Buenrostro claims that the tax changes will not affect automotive investments in Mexico, but industry leaders disagree. Former leaders of the automotive sector have labeled the measure as "grave" for the industry and in particular for SMEs.
The President of Guanajuato Automotive Cluster (CLAUGTO), Rolando Alaniz, urged authorities to avoid eliminating fiscal incentives to vehicle manufacturers. Instead, he proposed taxing Mexico’s informal trade, which represents 52 percent of trade in the country. "It is very important to solve the country's finances by expanding the taxable base. A good alternative is (to tax) informal business," said Alaniz to media. He also questioned the reasons behind this move. “Why propose this measure to the sector that best delivers to Mexico’s economy?”

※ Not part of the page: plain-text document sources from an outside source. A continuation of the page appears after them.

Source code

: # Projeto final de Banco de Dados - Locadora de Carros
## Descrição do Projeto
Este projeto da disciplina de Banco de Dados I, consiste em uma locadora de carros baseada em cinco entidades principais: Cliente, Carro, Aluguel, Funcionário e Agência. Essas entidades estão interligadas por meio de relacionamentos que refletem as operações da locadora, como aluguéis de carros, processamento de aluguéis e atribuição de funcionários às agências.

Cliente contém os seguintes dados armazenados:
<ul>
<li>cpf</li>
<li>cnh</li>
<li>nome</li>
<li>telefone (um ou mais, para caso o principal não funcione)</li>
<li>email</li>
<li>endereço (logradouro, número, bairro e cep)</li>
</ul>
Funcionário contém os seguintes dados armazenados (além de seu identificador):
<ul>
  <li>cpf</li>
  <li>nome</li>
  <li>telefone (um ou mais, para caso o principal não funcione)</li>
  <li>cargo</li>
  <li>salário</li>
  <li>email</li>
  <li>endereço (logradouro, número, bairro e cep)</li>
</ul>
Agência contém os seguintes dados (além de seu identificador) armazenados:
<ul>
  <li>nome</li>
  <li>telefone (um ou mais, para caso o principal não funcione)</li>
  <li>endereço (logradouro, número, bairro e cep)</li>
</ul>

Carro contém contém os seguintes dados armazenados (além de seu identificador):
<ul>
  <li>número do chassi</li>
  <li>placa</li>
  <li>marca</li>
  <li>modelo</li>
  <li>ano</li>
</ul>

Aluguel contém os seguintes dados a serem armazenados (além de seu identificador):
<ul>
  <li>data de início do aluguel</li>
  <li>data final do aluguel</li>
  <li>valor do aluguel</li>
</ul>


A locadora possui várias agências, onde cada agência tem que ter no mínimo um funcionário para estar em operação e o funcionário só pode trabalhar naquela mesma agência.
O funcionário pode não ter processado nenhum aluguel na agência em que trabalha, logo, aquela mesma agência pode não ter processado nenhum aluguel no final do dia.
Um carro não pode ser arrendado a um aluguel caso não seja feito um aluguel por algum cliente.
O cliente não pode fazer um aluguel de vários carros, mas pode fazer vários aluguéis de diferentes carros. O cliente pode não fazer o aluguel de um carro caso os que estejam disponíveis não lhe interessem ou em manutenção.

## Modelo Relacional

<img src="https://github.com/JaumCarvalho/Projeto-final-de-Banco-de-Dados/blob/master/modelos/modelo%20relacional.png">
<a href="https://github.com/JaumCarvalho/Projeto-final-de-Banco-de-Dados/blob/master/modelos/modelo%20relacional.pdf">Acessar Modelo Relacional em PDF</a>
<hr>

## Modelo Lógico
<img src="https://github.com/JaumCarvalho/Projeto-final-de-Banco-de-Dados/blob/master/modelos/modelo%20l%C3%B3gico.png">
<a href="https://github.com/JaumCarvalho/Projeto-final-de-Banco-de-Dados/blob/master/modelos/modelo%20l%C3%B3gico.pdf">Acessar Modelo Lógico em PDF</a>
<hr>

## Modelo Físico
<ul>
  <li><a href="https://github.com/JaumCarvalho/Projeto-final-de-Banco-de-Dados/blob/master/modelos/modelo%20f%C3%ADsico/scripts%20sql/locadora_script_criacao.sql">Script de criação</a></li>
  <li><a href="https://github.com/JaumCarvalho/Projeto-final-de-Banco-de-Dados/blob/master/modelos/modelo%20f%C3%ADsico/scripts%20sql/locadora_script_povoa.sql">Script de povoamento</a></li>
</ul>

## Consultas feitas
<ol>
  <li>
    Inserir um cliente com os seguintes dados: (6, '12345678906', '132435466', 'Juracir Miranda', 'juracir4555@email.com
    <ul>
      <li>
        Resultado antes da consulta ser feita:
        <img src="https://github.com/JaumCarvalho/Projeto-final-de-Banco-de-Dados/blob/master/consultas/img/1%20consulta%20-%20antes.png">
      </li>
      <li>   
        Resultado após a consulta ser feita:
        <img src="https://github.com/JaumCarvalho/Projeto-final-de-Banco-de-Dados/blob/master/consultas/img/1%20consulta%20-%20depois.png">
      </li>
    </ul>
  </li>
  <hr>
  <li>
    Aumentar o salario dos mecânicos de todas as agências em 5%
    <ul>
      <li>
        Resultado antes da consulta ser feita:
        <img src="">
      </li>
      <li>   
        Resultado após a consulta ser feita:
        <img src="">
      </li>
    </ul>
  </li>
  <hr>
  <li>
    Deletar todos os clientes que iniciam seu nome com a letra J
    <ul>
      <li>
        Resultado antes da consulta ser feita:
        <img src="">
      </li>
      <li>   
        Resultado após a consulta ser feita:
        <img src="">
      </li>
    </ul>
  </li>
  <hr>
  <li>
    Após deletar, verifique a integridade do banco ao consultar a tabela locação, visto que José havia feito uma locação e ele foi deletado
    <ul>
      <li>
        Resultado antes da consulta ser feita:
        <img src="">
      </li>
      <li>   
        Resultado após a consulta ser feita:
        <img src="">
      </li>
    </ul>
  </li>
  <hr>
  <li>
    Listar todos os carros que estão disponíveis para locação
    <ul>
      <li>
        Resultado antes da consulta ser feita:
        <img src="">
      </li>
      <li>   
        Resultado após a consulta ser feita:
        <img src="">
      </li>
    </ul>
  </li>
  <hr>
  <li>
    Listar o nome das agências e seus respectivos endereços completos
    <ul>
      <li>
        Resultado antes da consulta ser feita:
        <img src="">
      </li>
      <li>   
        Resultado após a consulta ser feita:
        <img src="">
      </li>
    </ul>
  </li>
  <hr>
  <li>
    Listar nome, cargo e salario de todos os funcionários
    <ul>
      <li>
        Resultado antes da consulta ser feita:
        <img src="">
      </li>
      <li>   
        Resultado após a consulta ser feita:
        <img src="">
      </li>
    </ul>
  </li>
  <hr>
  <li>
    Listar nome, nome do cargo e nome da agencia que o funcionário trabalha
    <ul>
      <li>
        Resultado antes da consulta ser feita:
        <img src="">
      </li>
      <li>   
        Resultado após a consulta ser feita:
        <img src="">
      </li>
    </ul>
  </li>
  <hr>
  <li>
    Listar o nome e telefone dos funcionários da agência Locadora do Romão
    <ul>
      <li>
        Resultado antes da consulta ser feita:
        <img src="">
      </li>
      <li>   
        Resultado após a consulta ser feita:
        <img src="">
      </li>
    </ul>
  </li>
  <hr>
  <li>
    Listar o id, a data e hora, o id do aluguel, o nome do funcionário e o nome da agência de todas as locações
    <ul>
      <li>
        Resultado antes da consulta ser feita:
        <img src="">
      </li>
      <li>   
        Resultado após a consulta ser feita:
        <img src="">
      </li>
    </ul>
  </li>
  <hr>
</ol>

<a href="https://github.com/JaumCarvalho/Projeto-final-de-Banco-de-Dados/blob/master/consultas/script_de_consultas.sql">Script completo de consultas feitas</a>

The automotive sector represents almost 4 percent of Mexico's GDP and close to 21 percent of the manufacturing GDP. Industry leaders have shared with MBN that the industry contributes approximately more than 2 million direct jobs and between 4-6 million in indirect jobs.
According to Alaniz, the sector generates a surplus of US$90 billion. Guanajuato, the crown jewel of the sector being home to GM, Volkswagen, Toyota, Mazda and Honda, is among the states that could be most affected by this measure. Other relevant regions for auto part and vehicle manufacturers are Aguascalientes, Chihuahua, Jalisco, Nuevo Leon, Puebla, Queretaro, San Luis Potosi, State of Mexico and Tlaxcala.
Any changes to taxes will have to be first approved by Buenrostro's boss, the incoming Minister of Finance, Rogelio Ramírez de la O.